Rację Brytyjkom przyznała także mistrzyni olimpijska w skoku o tyczce Ekaterini Stefanidi. "Nie chodzi o to, jak będzie za cztery miesiące. Chodzi o to, jak się mają sprawy teraz. MKOl chce, abyśmy codziennie ryzykowali naszym zdrowiem, zdrowiem naszej rodziny i zdrowiem publicznym? Narażacie nas na niebezpieczeństwo teraz" - skomentowała Greczynka.

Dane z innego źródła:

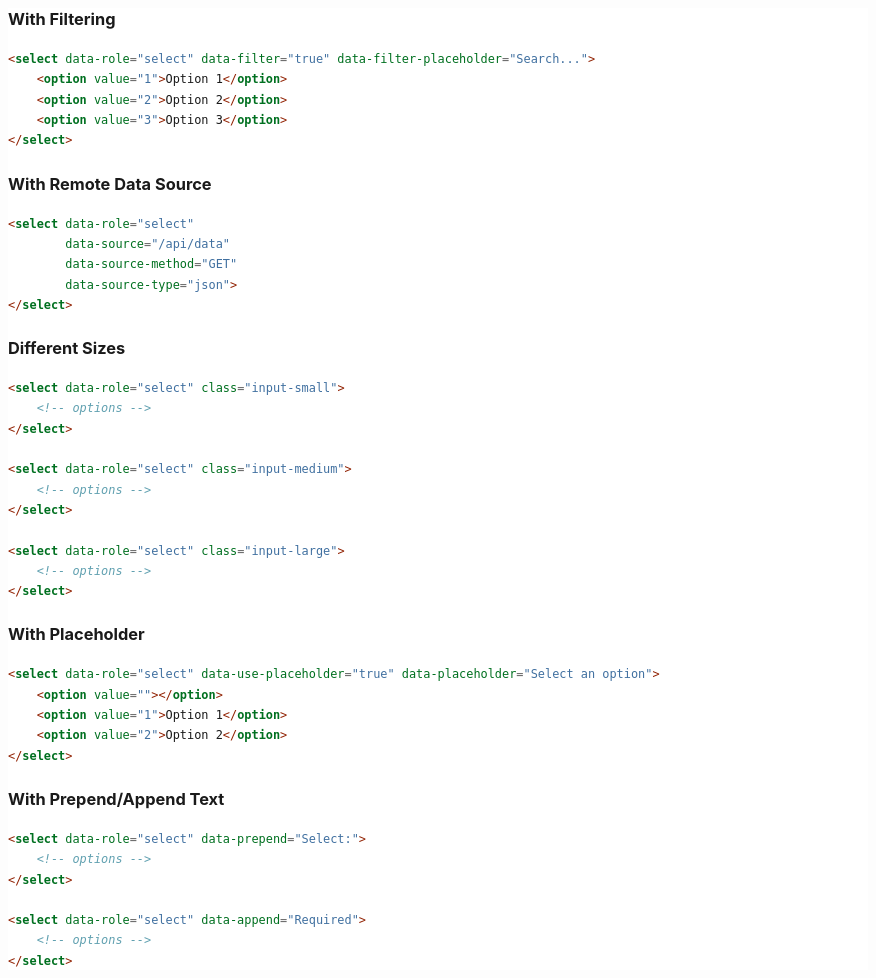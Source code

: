 ### With Filtering

```html
<select data-role="select" data-filter="true" data-filter-placeholder="Search...">
    <option value="1">Option 1</option>
    <option value="2">Option 2</option>
    <option value="3">Option 3</option>
</select>
```

### With Remote Data Source

```html
<select data-role="select" 
        data-source="/api/data" 
        data-source-method="GET" 
        data-source-type="json">
</select>
```

### Different Sizes

```html
<select data-role="select" class="input-small">
    <!-- options -->
</select>

<select data-role="select" class="input-medium">
    <!-- options -->
</select>

<select data-role="select" class="input-large">
    <!-- options -->
</select>
```

### With Placeholder

```html
<select data-role="select" data-use-placeholder="true" data-placeholder="Select an option">
    <option value=""></option>
    <option value="1">Option 1</option>
    <option value="2">Option 2</option>
</select>
```

### With Prepend/Append Text

```html
<select data-role="select" data-prepend="Select:">
    <!-- options -->
</select>

<select data-role="select" data-append="Required">
    <!-- options -->
</select>
```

Guy Learmonth, brytyjski biegacz na 800 m, wezwał MKOl do zdecydowanego działania poprzez przełożenie igrzysk na inny termin. Te mają się odbyć w dniach 24 lipca - 9 sierpnia.
Czytaj także:
- Anita Włodarczyk o igrzyskach: Siedzimy na bombie. Nie wiadomo, kiedy wybuchnie
- Siatkówka. Dorota Świeniewicz: "Igrzyska powinny być przełożone w czasie"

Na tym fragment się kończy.